Nicholas plans to offer her abilities for the rest of her life, despite the fact that psychologists may still be debating the existence of psychics.
Burdzy teaches in an introduction to psychology class, that, “in a way all people are sort of amateur psychologists.”
“We’re always picking up information when we’re interacting with people,” she said. “I think people who are psychics, I think they’re probably very good at being able to infer or make predictions about other people’s life with just information they’re presented with.”
Psychologists have also researched other possible ways psychics can tell the future – if they do. Psi, or abnormal processes of information or energy transfer that are unexplained, are the topic of Daryl J. Bem’s research. Bem is a professor of psychology at Cornell University. Two variants of psi are precognition and premonition, he said.

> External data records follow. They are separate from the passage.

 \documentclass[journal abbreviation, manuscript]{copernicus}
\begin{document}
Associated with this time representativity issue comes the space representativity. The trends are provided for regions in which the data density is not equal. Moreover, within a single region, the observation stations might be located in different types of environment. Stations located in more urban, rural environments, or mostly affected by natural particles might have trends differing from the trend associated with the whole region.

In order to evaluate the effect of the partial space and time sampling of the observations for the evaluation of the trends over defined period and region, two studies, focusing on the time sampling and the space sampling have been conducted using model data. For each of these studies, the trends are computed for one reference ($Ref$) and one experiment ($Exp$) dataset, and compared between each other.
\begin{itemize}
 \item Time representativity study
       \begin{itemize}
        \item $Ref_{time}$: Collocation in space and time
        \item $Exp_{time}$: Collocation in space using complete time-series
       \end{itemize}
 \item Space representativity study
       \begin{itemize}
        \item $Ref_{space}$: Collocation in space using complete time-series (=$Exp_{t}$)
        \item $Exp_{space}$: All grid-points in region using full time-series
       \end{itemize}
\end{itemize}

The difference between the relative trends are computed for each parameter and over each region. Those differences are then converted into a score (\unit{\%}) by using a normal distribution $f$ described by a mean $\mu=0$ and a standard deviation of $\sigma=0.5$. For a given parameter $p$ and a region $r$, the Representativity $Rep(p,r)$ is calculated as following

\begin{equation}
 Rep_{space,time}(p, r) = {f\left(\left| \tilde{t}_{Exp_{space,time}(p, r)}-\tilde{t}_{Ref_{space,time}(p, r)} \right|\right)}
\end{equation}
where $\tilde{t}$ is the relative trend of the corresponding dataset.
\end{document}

“If psi exists, then it is not unreasonable to suppose that it might have been acquired through evolution by conferring survival and reproductive advantage on the species,” Bem said, in his article titled “Feeling the Future: Experimental Evidence for Anomalous Retroactive Influences on Cognition and Affect.”
Nicholas, 41, doesn’t care what psychologists say, the local psychic plans to keep telling fortunes for the rest of her life.
“I like when I get to know [people], I like to give them satisfaction to head in the right direction,” she said.